Just for discussion's sake:  what qualities are you trying to practice or showcase within this form?


----------



## IcemanSK (Feb 9, 2009)

The commom thread is deep stances, & outside & inside middle blocks. I noted that some see the technique before the side kick as a strike & others as block. The two Korean styles have a crescent kick in the form, while the Japanese styles have it as a stomp.


----------



## Makalakumu (Feb 9, 2009)

Passai is one of those kata that have so many variations, its hard to find the common thread between them, other then the name.  The thing about Passai to remember is that its applications are manifold.  You can practice this one kata and probably have enough applications defend yourself to the end of your days.  

Our version of Passai has 56 moves, depending on how you count.  For each move, there are several applications.  For each application, there are several variations.  As you can see, it all adds up to a huge amount of techniques.

Some common threads in Passai are its quick direction changes coupled with blocking and striking.  Also prevalent are the grabbing and throwing techniques.  You should know what the shuto-uke is used for because it often is the set-up for many things.  I like this kata because of its diversity.  It really does cover an amazing depth of material.


----------



## dancingalone (Feb 9, 2009)

My sensei taught me that this form should always be practiced with explosion of _purpose_ in mind.  Each subset of movement represents an immediate reversal in advantage, i.e. you are surprised by an attack, but your swift counterattack is enough to reverse the situation such that you are now the aggressor.


----------



## Montecarlodrag (Feb 15, 2009)

Mine is very very similar to the TSD video, however we do it much faster.

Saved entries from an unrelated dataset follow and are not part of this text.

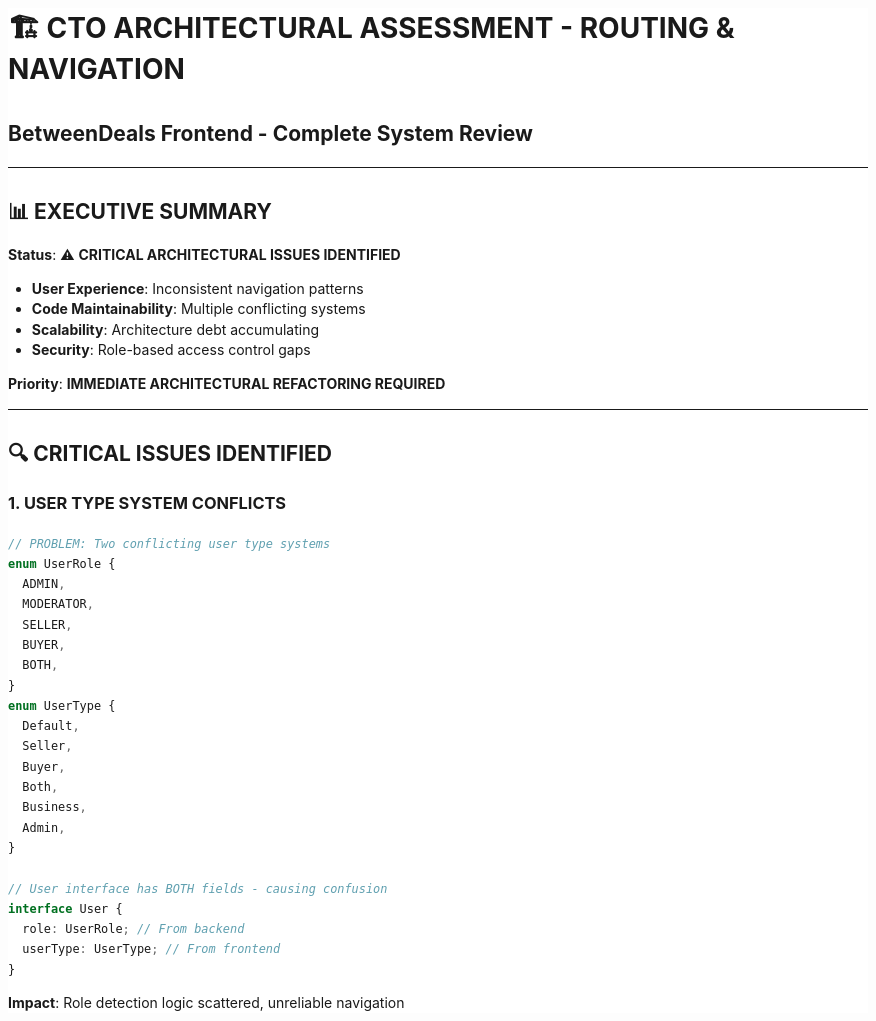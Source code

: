 # 🏗️ **CTO ARCHITECTURAL ASSESSMENT - ROUTING & NAVIGATION**

## **BetweenDeals Frontend - Complete System Review**

---

## 📊 **EXECUTIVE SUMMARY**

**Status**: ⚠️ **CRITICAL ARCHITECTURAL ISSUES IDENTIFIED**

- **User Experience**: Inconsistent navigation patterns
- **Code Maintainability**: Multiple conflicting systems
- **Scalability**: Architecture debt accumulating
- **Security**: Role-based access control gaps

**Priority**: **IMMEDIATE ARCHITECTURAL REFACTORING REQUIRED**

---

## 🔍 **CRITICAL ISSUES IDENTIFIED**

### **1. USER TYPE SYSTEM CONFLICTS**

```typescript
// PROBLEM: Two conflicting user type systems
enum UserRole {
  ADMIN,
  MODERATOR,
  SELLER,
  BUYER,
  BOTH,
}
enum UserType {
  Default,
  Seller,
  Buyer,
  Both,
  Business,
  Admin,
}

// User interface has BOTH fields - causing confusion
interface User {
  role: UserRole; // From backend
  userType: UserType; // From frontend
}
```

**Impact**: Role detection logic scattered, unreliable navigation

I was taught this hyung must be performed with lightning speed, since it represents the Cobra. The key factor are speed and some pauses to make it look good.

We do 2 Bassai hyungs, I've never seen another TSD school handle 2 Bassai. We call them "Bassai" or "Bassai Dai" for the one from the video. The other is called "Bassai So" or "Passai So". It is exactly like this one (with minor differences):




 
I find it somehow related to this one:

http://www.youtube.com/watch?v=750_5WKCMKM&feature=related


----------



## Makalakumu (Feb 15, 2009)

Montecarlodrag said:


> I find it somehow related to this one:
> 
> http://www.youtube.com/watch?v=750_5WKCMKM&feature=related


 
Our Bassai Sho is that one with only a few changes.

Here is a great video on Bassai Dai Bunkai.  I think it does a great job on showing what could be possible.


----------



## IcemanSK (Feb 16, 2009)

Montecarlodrag said:


> Mine is very very similar to the TSD video, however we do it much faster.
> 
> *I was taught this hyung must be performed with lightning speed, since it represents the Cobra. The key factor are speed and some pauses to make it look good.*
> 
> ...


 

In the book "Korean Karate" GM Son, Duk Sung says that Bassai Dai (Pal Sek) is to be done in 45 seconds or less. I've heard of only a few other groups that have it as a timed hyung. Perhaps your instructor got the "speed" idea from the a similar source as GM Son.


----------



## Montecarlodrag (Feb 24, 2009)

IcemanSK said:


> In the book "Korean Karate" GM Son, Duk Sung says that Bassai Dai (Pal Sek) is to be done in 45 seconds or less. I've heard of only a few other groups that have it as a timed hyung. Perhaps your instructor got the "speed" idea from the a similar source as GM Son.


 
No, I didn't mean fast as in finishing the whole hyung in 45 seconds.

For Us, there is a difference between speed (90 mph punches) and quickness (finishing a hyung in 45 secs).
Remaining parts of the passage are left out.